Much broo ha ha is being undertaken, as Biden comes to Ireland, to mark a quarter century of the Good Friday Agreement. But, the agreement was a bad deal to begin with, and its centrepiece, the power sharing executive, has only sat for 40% of its existence, and has not sat, now, for 430 days. The conditions that existed and that led to its creation no longer exist, so the question is, is the Good Friday Agreement dead, never to be resurrected?

Marx noted, in The Poverty of Philosophy, that laws ultimately just rubber stamp real conditions. They may get out of synch, because governments may be ahead or behind – usually the latter – those real conditions, but, ultimately its the reality that imposes itself. So, in Britain, where the more rapid development of capital in the early 19th century had led to a more rapid growth of the working-class, and of conditions in which it was brought together, and led to create unions, parliament was led to repeal the Combination Acts, that previously outlawed such unions. The fact that France introduced such laws reflected the lower level of development in capital in France.
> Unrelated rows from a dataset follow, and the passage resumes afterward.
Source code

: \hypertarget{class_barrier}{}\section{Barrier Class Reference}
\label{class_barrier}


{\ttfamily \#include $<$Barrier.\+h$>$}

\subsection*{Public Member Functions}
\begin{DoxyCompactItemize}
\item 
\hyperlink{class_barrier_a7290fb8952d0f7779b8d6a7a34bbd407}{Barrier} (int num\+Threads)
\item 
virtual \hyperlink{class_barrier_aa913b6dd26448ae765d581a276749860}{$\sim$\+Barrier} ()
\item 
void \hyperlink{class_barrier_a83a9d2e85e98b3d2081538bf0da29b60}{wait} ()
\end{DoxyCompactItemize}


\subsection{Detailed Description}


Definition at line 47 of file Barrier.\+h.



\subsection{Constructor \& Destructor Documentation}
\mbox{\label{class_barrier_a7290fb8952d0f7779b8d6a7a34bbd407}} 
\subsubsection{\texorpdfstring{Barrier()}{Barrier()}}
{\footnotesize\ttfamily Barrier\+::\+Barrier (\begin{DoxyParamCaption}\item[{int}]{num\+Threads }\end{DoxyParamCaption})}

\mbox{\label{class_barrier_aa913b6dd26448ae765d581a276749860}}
“In England, combination is authorized by an Act of Parliament, and it is the economic system which has forced Parliament to grant this legal authorization. In 1825, when, under the Minister Huskisson, Parliament had to modify the law in order to bring it more and more into line with the conditions resulting from free competition, it had of necessity to abolish all laws forbidding combinations of workers. The more modern industry and competition develop, the more elements there are which call forth and strengthen combination, and as soon as combination becomes an economic fact, daily gaining in solidity, it is bound before long to become a legal fact.
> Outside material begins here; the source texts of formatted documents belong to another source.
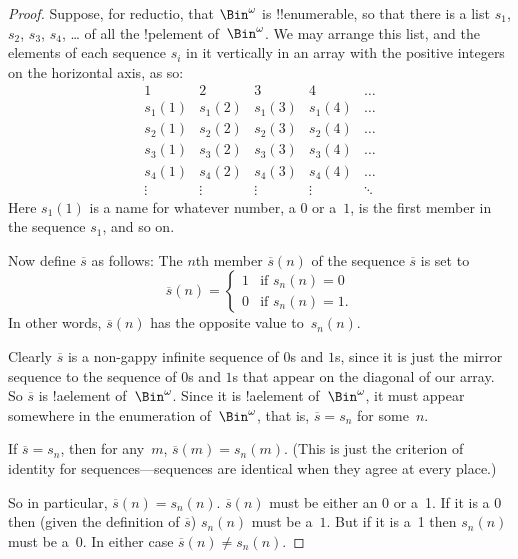\documentclass[../../include/open-logic-section]{subfiles}
\begin{document}
\begin{proof}
Suppose, for reductio, that $\Bin^\omega$ is !!{enumerable}, so that
there is a list $s_{1}$, $s_{2}$, $s_{3}$, $s_{4}$, \dots{} of all the
!p{element} of~$\Bin^\omega$.  We may arrange this list, and the
elements of each sequence $s_i$ in it vertically in an array with the
positive integers on the horizontal axis, as so:
\[
\begin{array}{c|c|c|c|c}
1 & 2 & 3 & 4 & \dots \\\hline
s_{1}(1) & s_{1}(2) & s_{1}(3) & s_1(4) & \dots \\\hline
s_{2}(1)& s_{2}(2) & s_2(3) & s_2(4) & \dots \\\hline
s_{3}(1)& s_{3}(2) & s_3(3) & s_3(4) & \dots \\\hline
s_{4}(1)& s_{4}(2) & s_4(3) & s_4(4) & \dots \\\hline
\vdots & \vdots & \vdots & \vdots & \ddots
\end{array}
\]
Here $s_{1}(1)$ is a name for whatever number, a $0$ or a~$1$, is the
first member in the sequence $s_{1}$, and so on.

Now define $\overline{s}$ as follows: The $n$th member
$\overline{s}(n)$ of the sequence
$\overline{s}$ is set to
\[
\overline{s}(n) = 
\begin{cases}
1 & \text{if $s_{n}(n) = 0$}\\
0 & \text{if $s_{n}(n) = 1$}.
\end{cases}
\]
In other words, $\overline{s}(n)$ has the opposite value to~$s_{n}(n)$.

Clearly $\overline{s}$ is a non-gappy infinite sequence of $0$s and
$1$s, since it is just the mirror sequence to the sequence of $0$s and
$1$s that appear on the diagonal of our array. So $\overline{s}$ is
!a{element} of~$\Bin^\omega$. Since it is !a{element}
of~$\Bin^\omega$, it must appear somewhere in the enumeration
of~$\Bin^\omega$, that is, $\overline{s} = s_{n}$ for some~$n$.

If $\overline{s} = s_{n}$, then for any~$m$, $\overline{s}(m) =
s_{n}(m)$. (This is just the criterion of identity for
sequences---sequences are identical when they agree at every place.)

So in particular, $\overline{s}(n) = s_{n}(n)$. $\overline{s}(n)$ must
be either an 0 or a~1. If it is a 0 then (given the definition of
$\overline{s}$) $s_{n}(n)$ must be a~$1$. But if it is a~1 then
$s_{n}(n)$ must be a~0. In either case $\overline{s}(n) \neq
s_{n}(n)$.
\end{proof}
\end{document}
Thus the article of the Penal Code proves at the most that modern industry and competition were not yet well developed under the Constituent Assembly and under the Empire.)


The GFA was a bad deal, because it institutionalised the sectarian nature of politics in Northern Ireland, giving each of the two communities (catholic/nationalist and protestant/unionist) a right to share in executive power, simply on that basis. It made a continuation of that sectarianism, thereby, inevitable, in an age when its material conditions were disappearing. The material basis of sectarianism in Northern Ireland has nothing to do with religious differences, any more than the English Civil War was about religious differences, even though that is the way it is presented, based upon superficialities.

The English Civil War was about the rise of the urban bourgeoisie, whose interests tended to be aligned with those of protestant asceticism – Weber's Protestant Ethic – as against the interests of the Monarchy, whose profligacy was funded from taxes on that bourgeoisie. The material basis of protestant ascendancy in Northern Ireland has nothing to do with the fact that they are Protestants, but with the fact that they were transplanted into Ireland, by England, as colons, to exercise such dominance to begin with. It was on that basis that they exercised a series of privileges over the native Irish population, most of whom were still catholic. In a country that still had communally owned land, they were given land, seized by the English state; some of them were able to accumulate capital, and for those that didn't, they were given privileged access to jobs, by their protestant capitalist brethren, and so on.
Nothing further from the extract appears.